[Records to use]
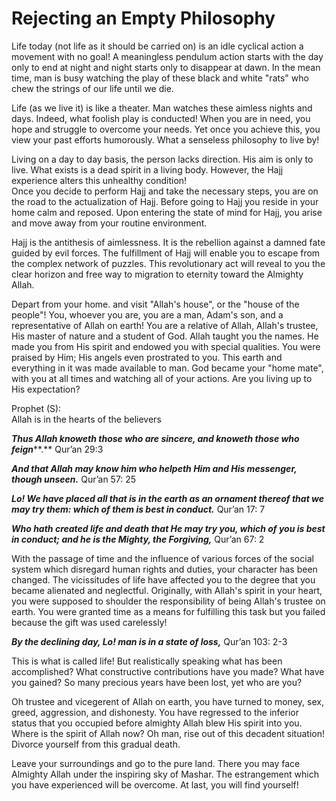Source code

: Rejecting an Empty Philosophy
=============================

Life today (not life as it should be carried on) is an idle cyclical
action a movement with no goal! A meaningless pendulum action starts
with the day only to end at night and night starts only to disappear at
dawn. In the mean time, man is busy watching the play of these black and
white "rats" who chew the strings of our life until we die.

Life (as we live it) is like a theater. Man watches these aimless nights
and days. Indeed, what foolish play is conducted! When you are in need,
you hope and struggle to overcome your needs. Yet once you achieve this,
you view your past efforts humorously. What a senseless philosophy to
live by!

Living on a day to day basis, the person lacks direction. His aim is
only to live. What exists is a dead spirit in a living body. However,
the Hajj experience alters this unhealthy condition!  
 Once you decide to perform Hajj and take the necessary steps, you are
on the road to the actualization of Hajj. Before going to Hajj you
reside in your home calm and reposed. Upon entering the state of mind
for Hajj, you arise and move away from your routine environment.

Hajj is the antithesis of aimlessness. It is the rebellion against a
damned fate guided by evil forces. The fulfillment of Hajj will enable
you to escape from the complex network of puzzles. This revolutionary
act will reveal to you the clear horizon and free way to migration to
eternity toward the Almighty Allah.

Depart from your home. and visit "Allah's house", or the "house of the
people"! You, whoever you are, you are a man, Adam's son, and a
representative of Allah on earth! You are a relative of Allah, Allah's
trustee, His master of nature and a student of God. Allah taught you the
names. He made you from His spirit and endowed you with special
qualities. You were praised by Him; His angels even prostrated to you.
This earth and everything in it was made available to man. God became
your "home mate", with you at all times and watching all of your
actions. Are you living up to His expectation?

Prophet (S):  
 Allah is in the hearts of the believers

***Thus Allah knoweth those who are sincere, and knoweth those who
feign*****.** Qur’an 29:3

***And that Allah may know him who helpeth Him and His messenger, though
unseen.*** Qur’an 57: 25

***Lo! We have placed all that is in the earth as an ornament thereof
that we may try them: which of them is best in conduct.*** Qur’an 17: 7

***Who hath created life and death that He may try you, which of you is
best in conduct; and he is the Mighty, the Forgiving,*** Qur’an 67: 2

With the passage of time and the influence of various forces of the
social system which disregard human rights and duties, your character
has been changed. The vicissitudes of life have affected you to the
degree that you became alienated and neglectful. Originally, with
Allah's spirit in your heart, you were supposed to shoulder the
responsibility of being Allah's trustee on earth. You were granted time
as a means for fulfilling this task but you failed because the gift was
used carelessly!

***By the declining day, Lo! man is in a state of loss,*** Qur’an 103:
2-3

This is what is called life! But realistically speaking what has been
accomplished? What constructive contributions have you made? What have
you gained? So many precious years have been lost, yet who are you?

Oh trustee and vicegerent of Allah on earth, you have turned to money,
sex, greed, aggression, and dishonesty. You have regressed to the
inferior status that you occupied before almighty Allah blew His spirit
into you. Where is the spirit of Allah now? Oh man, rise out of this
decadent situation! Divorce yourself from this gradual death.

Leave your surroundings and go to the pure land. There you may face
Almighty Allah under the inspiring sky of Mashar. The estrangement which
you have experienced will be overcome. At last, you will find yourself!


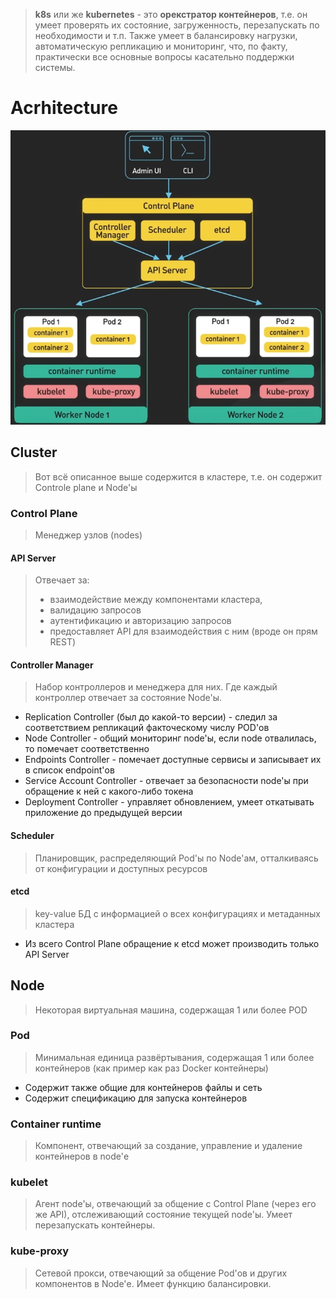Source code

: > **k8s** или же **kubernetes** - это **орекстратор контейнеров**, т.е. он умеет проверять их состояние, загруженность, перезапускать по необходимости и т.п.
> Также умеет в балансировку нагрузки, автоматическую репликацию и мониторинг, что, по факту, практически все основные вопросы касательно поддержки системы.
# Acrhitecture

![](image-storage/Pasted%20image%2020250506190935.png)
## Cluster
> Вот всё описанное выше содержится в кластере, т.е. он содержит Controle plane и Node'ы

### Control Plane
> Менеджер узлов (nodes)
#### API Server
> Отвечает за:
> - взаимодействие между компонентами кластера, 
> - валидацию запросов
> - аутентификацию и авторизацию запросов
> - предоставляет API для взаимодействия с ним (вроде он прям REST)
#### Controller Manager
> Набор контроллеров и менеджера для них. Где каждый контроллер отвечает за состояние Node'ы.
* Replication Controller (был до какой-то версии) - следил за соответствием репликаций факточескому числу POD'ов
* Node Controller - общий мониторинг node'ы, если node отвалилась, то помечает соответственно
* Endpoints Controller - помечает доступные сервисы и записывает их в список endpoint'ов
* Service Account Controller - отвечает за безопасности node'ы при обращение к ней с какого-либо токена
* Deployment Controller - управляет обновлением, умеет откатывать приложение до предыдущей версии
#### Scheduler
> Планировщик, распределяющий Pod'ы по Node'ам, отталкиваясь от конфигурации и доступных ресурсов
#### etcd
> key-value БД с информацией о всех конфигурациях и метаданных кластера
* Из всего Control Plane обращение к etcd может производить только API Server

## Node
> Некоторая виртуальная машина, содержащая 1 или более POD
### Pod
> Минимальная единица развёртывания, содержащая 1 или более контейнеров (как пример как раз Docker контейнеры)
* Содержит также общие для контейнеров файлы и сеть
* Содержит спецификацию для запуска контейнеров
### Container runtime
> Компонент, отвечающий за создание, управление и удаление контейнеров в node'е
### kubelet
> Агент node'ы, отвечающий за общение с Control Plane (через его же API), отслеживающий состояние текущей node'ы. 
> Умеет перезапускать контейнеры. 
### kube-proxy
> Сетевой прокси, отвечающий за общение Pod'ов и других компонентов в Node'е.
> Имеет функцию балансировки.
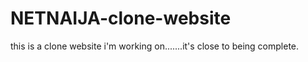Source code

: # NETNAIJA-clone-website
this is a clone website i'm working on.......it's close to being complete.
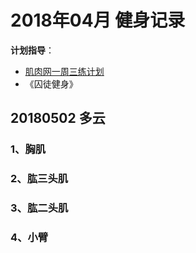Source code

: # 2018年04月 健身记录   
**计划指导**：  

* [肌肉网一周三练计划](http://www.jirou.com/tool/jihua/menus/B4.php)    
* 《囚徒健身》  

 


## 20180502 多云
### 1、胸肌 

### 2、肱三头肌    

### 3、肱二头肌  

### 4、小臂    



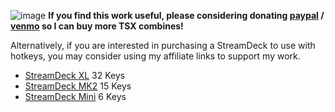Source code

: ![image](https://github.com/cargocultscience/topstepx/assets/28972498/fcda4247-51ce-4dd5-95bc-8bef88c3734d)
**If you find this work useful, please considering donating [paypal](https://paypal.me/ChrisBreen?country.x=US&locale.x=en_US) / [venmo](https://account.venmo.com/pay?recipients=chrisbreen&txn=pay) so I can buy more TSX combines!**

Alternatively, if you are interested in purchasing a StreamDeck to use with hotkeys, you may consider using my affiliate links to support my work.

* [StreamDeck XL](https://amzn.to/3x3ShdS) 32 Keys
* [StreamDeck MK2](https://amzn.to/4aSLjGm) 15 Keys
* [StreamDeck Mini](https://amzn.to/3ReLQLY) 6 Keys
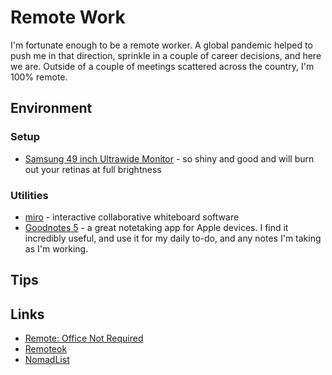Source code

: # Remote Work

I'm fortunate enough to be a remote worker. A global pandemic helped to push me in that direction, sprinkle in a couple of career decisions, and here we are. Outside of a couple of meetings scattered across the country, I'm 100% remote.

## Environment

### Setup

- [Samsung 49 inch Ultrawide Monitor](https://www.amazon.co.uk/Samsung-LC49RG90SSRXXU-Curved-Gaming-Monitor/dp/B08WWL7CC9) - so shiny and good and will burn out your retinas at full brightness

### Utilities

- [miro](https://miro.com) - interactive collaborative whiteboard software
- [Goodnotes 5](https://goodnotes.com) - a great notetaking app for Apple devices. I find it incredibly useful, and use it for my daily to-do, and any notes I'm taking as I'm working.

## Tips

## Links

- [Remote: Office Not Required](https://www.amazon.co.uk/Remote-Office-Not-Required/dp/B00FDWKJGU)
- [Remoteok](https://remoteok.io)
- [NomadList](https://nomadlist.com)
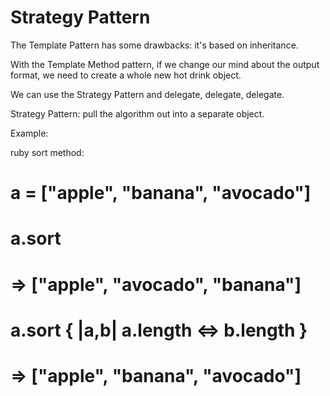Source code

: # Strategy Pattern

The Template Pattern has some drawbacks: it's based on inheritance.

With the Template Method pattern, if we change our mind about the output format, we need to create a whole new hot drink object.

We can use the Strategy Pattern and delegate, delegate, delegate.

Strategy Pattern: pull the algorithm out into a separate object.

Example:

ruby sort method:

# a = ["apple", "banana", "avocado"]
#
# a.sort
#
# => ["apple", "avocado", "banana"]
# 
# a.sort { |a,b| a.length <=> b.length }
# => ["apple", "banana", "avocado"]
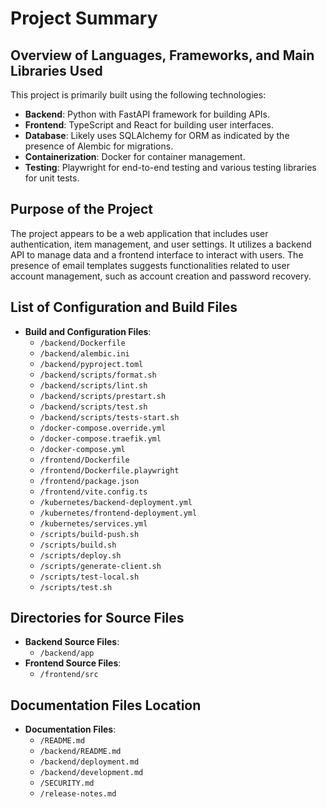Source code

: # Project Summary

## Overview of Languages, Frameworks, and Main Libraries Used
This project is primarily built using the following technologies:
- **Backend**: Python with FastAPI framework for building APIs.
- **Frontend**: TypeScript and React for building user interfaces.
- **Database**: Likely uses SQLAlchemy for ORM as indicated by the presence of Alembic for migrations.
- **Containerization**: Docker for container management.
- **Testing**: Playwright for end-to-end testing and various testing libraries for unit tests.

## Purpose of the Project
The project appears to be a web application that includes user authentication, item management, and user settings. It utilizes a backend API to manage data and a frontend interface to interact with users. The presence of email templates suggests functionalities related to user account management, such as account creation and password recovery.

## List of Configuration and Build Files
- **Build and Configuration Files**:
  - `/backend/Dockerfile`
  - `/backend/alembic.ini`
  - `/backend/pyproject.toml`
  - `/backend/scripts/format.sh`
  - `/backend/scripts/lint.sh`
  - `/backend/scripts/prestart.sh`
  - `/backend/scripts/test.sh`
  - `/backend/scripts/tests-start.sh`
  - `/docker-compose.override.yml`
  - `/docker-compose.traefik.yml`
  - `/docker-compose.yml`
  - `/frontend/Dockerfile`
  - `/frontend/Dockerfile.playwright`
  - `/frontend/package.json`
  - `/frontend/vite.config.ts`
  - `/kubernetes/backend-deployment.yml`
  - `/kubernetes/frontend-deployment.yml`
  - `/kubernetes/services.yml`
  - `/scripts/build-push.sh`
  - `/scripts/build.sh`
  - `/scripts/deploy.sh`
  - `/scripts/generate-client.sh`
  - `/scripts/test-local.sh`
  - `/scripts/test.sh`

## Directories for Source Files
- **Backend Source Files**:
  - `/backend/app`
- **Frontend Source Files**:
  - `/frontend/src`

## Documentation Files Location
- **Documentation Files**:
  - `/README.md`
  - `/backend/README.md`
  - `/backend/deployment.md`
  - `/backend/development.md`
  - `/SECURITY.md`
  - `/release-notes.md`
[/Records to use]
[Records to use]
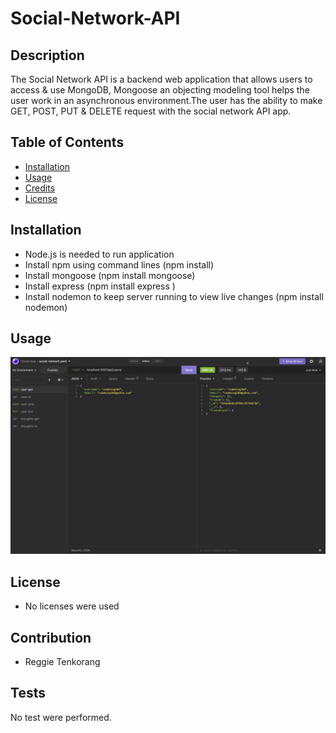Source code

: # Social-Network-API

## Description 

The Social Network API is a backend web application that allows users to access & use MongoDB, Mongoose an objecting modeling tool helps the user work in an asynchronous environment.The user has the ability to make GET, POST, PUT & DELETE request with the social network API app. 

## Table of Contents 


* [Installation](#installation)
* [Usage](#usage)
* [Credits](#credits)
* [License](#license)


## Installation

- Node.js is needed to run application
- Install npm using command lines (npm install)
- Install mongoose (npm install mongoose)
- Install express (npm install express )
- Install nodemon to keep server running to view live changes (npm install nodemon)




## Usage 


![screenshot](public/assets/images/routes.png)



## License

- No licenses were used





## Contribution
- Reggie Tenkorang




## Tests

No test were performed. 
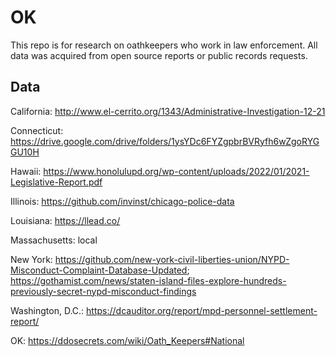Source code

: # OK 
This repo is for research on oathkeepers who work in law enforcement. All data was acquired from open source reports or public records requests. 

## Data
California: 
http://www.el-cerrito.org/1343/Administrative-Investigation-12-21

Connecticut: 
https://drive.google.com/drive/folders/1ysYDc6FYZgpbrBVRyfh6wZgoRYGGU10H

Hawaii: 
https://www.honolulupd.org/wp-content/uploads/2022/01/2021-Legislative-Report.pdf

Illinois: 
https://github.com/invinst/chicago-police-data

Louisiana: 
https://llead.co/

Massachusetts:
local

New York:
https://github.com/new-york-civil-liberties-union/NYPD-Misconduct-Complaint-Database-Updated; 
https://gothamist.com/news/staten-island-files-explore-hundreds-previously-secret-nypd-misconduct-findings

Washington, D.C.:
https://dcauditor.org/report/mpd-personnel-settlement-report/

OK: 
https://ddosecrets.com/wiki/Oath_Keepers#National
[/Records to use]
Task goal> For the listing above, state how many lines include the word "avocado", and give only the number.

Your solution> 3